Work to be completed.
Look through the material below and show every line with the word "gian".

Material to process.
+ + +
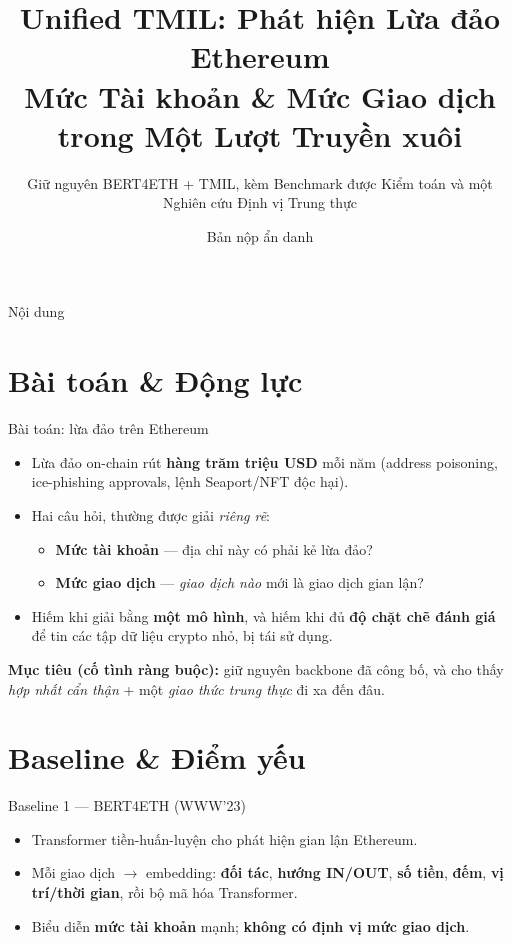 \documentclass[aspectratio=169,10pt]{beamer}
\title[Unified TMIL --- Phishing ETH]{Unified TMIL: Phát hiện Lừa đảo Ethereum\\Mức Tài khoản \& Mức Giao dịch trong Một Lượt Truyền xuôi}
\subtitle{Giữ nguyên BERT4ETH + TMIL, kèm Benchmark được Kiểm toán và một Nghiên cứu Định vị Trung thực}
\author{Bản nộp ẩn danh}
\date{}
\begin{document}
\begin{frame}\titlepage\end{frame}
\begin{frame}{Nội dung}\tableofcontents\end{frame}

\section{Bài toán \& Động lực}
\begin{frame}{Bài toán: lừa đảo trên Ethereum}
\begin{itemize}
\item Lừa đảo on-chain rút \textbf{hàng trăm triệu USD} mỗi năm (address poisoning, ice-phishing approvals, lệnh Seaport/NFT độc hại).
\item Hai câu hỏi, thường được giải \emph{riêng rẽ}:
\begin{itemize}
\item \textbf{Mức tài khoản} --- địa chỉ này có phải kẻ lừa đảo?
\item \textbf{Mức giao dịch} --- \emph{giao dịch nào} mới là giao dịch gian lận?
\end{itemize}
\item Hiếm khi giải bằng \textbf{một mô hình}, và hiếm khi đủ \textbf{độ chặt chẽ đánh giá} để tin các tập dữ liệu crypto nhỏ, bị tái sử dụng.
\end{itemize}
\vfill
\textbf{Mục tiêu (cố tình ràng buộc):} giữ nguyên backbone đã công bố, và cho thấy \emph{hợp nhất cẩn thận} + một \emph{giao thức trung thực} đi xa đến đâu.
\end{frame}

\section{Baseline \& Điểm yếu}
\begin{frame}{Baseline 1 --- BERT4ETH (WWW'23)}
\begin{itemize}
\item Transformer tiền-huấn-luyện cho phát hiện gian lận Ethereum.
\item Mỗi giao dịch $\to$ embedding: \textbf{đối tác}, \textbf{hướng IN/OUT}, \textbf{số tiền}, \textbf{đếm}, \textbf{vị trí/thời gian}, rồi bộ mã hóa Transformer.
\item Biểu diễn \textbf{mức tài khoản} mạnh; \textbf{không có định vị mức giao dịch}.
\end{itemize}
\end{frame}
\end{document}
+ + +
Result for this exercise.
\item \textbf{Mức giao dịch} --- \emph{giao dịch nào} mới là giao dịch gian lận?
\item Transformer tiền-huấn-luyện cho phát hiện gian lận Ethereum.
\item Mỗi giao dịch $\to$ embedding: \textbf{đối tác}, \textbf{hướng IN/OUT}, \textbf{số tiền}, \textbf{đếm}, \textbf{vị trí/thời gian}, rồi bộ mã hóa Transformer.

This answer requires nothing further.